(Source texts of formatted documents)
_____

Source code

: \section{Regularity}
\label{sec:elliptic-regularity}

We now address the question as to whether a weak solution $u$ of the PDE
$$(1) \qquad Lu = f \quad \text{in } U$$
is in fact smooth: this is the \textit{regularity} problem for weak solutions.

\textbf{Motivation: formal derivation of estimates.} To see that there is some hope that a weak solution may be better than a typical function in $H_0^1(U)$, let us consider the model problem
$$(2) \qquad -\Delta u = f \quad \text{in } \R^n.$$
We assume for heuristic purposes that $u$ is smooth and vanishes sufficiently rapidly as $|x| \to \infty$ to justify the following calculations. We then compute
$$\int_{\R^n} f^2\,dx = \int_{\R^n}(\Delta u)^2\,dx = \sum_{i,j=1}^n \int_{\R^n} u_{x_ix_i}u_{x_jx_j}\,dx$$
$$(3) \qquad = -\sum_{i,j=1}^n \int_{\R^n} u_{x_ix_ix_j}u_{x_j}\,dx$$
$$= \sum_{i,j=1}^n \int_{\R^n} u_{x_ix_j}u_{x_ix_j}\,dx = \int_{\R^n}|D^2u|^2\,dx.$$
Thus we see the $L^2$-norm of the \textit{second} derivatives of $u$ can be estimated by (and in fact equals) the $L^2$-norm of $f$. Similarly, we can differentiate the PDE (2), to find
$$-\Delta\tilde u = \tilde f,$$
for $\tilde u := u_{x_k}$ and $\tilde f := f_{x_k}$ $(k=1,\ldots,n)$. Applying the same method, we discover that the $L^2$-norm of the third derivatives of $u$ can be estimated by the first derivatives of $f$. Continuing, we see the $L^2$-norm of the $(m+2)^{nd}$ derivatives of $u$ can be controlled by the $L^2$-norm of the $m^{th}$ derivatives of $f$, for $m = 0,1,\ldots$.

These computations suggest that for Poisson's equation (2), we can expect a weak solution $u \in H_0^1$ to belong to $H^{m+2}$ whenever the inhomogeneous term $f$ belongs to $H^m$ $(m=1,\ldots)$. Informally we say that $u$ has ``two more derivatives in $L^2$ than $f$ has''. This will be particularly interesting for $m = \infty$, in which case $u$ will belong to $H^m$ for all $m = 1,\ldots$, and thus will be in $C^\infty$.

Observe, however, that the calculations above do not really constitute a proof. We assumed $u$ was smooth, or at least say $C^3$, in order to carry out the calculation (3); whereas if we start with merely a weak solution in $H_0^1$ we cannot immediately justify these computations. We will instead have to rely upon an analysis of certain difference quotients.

_____

■ WHAT YOU ARE ASKED TO DO:
Scan the records above for the string "problem", then copy each line where it turns up.

■ COMPLETED TASK:
is in fact smooth: this is the \textit{regularity} problem for weak solutions.
\textbf{Motivation: formal derivation of estimates.} To see that there is some hope that a weak solution may be better than a typical function in $H_0^1(U)$, let us consider the model problem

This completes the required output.